→ **Stored data**:

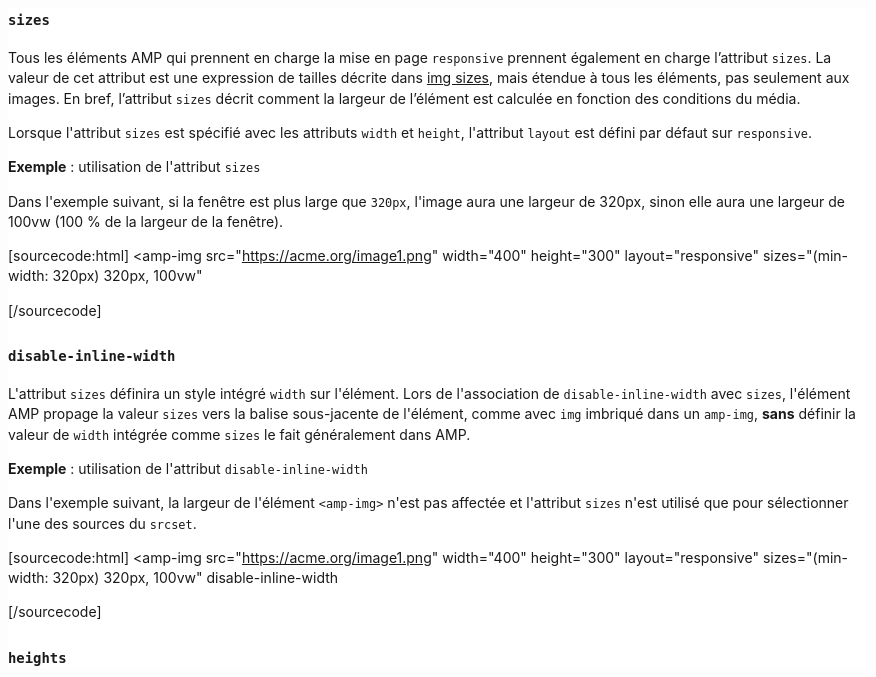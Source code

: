 
### `sizes` <a name="sizes"></a>

Tous les éléments AMP qui prennent en charge la mise en page `responsive` prennent également en charge l’attribut `sizes`. La valeur de cet attribut est une expression de tailles décrite dans [img sizes](https://developer.mozilla.org/en-US/docs/Web/HTML/Element/img), mais étendue à tous les éléments, pas seulement aux images. En bref, l’attribut `sizes` décrit comment la largeur de l’élément est calculée en fonction des conditions du média.

Lorsque l'attribut `sizes` est spécifié avec les attributs `width` et `height`, l'attribut `layout` est défini par défaut sur `responsive`.

**Exemple** : utilisation de l'attribut `sizes`

Dans l'exemple suivant, si la fenêtre est plus large que `320px`, l'image aura une largeur de 320px, sinon elle aura une largeur de 100vw (100 % de la largeur de la fenêtre).

[sourcecode:html]
<amp-img
  src="https://acme.org/image1.png"
  width="400"
  height="300"
  layout="responsive"
  sizes="(min-width: 320px) 320px, 100vw"
>
</amp-img>
[/sourcecode]

### `disable-inline-width` <a name="disable-inline-width"></a>

L'attribut `sizes` définira un style intégré `width` sur l'élément. Lors de l'association de `disable-inline-width` avec `sizes`, l'élément AMP propage la valeur `sizes` vers la balise sous-jacente de l'élément, comme avec `img` imbriqué dans un `amp-img`, **sans** définir la valeur de `width` intégrée comme `sizes` le fait généralement dans AMP.

**Exemple** : utilisation de l'attribut `disable-inline-width`

Dans l'exemple suivant, la largeur de l'élément `<amp-img>` n'est pas affectée et l'attribut `sizes` n'est utilisé que pour sélectionner l'une des sources du `srcset`.

[sourcecode:html]
<amp-img
  src="https://acme.org/image1.png"
  width="400"
  height="300"
  layout="responsive"
  sizes="(min-width: 320px) 320px, 100vw"
  disable-inline-width
>
</amp-img>
[/sourcecode]

### `heights` <a name="heights"></a>
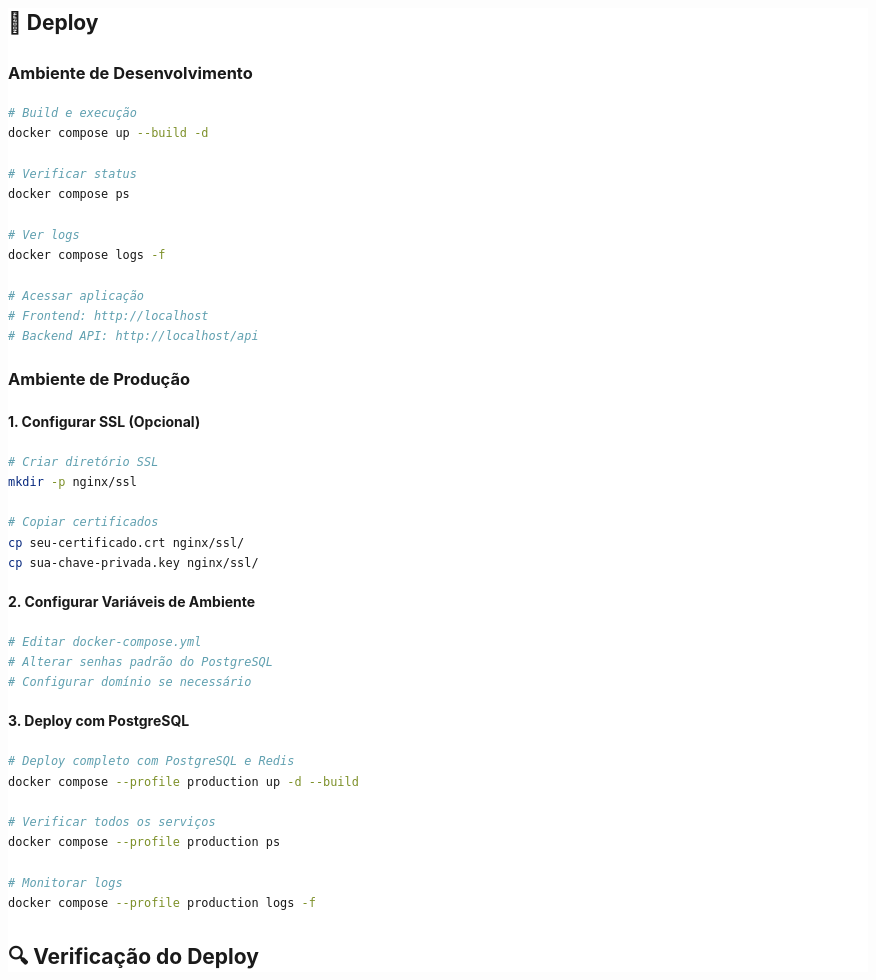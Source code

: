 ## 🚀 Deploy

### Ambiente de Desenvolvimento

```bash
# Build e execução
docker compose up --build -d

# Verificar status
docker compose ps

# Ver logs
docker compose logs -f

# Acessar aplicação
# Frontend: http://localhost
# Backend API: http://localhost/api
```

### Ambiente de Produção

#### 1. Configurar SSL (Opcional)
```bash
# Criar diretório SSL
mkdir -p nginx/ssl

# Copiar certificados
cp seu-certificado.crt nginx/ssl/
cp sua-chave-privada.key nginx/ssl/
```

#### 2. Configurar Variáveis de Ambiente
```bash
# Editar docker-compose.yml
# Alterar senhas padrão do PostgreSQL
# Configurar domínio se necessário
```

#### 3. Deploy com PostgreSQL
```bash
# Deploy completo com PostgreSQL e Redis
docker compose --profile production up -d --build

# Verificar todos os serviços
docker compose --profile production ps

# Monitorar logs
docker compose --profile production logs -f
```

## 🔍 Verificação do Deploy

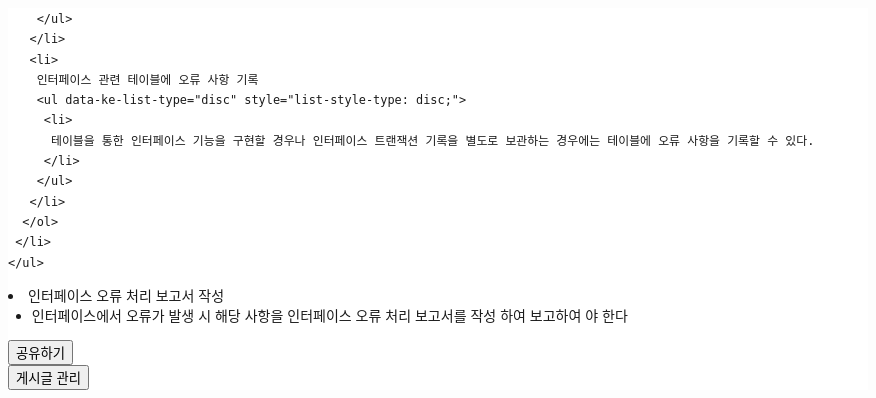         </ul>
       </li>
       <li>
        인터페이스 관련 테이블에 오류 사항 기록
        <ul data-ke-list-type="disc" style="list-style-type: disc;">
         <li>
          테이블을 통한 인터페이스 기능을 구현할 경우나 인터페이스 트랜잭션 기록을 별도로 보관하는 경우에는 테이블에 오류 사항을 기록할 수 있다.
         </li>
        </ul>
       </li>
      </ol>
     </li>
    </ul>
   </li>
   <li>
    인터페이스 오류 처리 보고서 작성
    <ul data-ke-list-type="disc" style="list-style-type: disc;">
     <li>
      인터페이스에서 오류가 발생 시 해당 사항을 인터페이스 오류 처리 보고서를 작성 하여 보고하여 야 한다
     </li>
    </ul>
   </li>
  </ol>
  <p data-ke-size="size16">
  </p>
 </div>
 
 
 <div class="container_postbtn #post_button_group">
  <div class="postbtn_like">
   <script>
    window.ReactionButtonType = 'reaction';
window.ReactionApiUrl = '//code-chy.tistory.com/reaction';
window.ReactionReqBody = {
    entryId: 172
}
   </script>
   <div class="wrap_btn" data-tistory-react-app="Reaction" id="reaction-172">
   </div>
   <div class="wrap_btn wrap_btn_share">
    <button aria-expanded="false" class="btn_post sns_btn btn_share" data-blog-title="Cohe" data-description="인터페이스 설계 확인외부 및 내부 모듈 연계를 위한 인터페이스 기능 식별외부, 내부 모듈 연계 방법(EAI, ESB 연계 방법)기업시스템이나 공콩 서비스를 위한 시스템에서 인터페이스를 위해 외부 및 내부 모듈을 연계하는 대표적인 방법은 EAI 방식과 ESB 방식이 있다.EAI(Enterprise Application Integration) 방식EAI는 기업에서 운영되는 서로 다른 플랫폼 및 애플리케이션 간의 정보를 전달, 연계, 통합이 가능하도록 해주는 솔루션이다.EAI를 사용함으로써 각 비즈니스 간 통합 및 연계성을 증대시켜 효율성을 높여 줄 수 있으며 각 시스템 간의 확장성을 높여 줄 수 있다.구축 유형 설명포인트 투 포인트• 가장 기초적인 애플리케이션 통합방법으로 1 : 1 단순 통합방법허브 앤 스.." data-pc-url="https://code-chy.tistory.com/172" data-profile-image="https://tistory1.daumcdn.net/tistory/5646409/attach/8bf562b73e38446a9f0bb065fc30f867" data-profile-name="코헤0121" data-relative-pc-url="/172" data-thumbnail-url="https://t1.daumcdn.net/tistory_admin/static/images/openGraph/opengraph.png" data-title="5. 인터페이스 구현" type="button">
     <span class="ico_postbtn ico_share">
      공유하기
     </span>
    </button>
    <div class="layer_post" id="tistorySnsLayer">
    </div>
   </div>
   <div class="wrap_btn wrap_btn_etc" data-category-visibility="public" data-entry-id="172" data-entry-visibility="public">
    <button aria-expanded="false" class="btn_post btn_etc2" type="button">
     <span class="ico_postbtn ico_etc">
      게시글 관리
     </span>
    </button>
    <div class="layer_post" id="tistoryEtcLayer">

→ **Required work**:
Answer only with how many lines in the records include "테이블에".

→ **Result below**:
2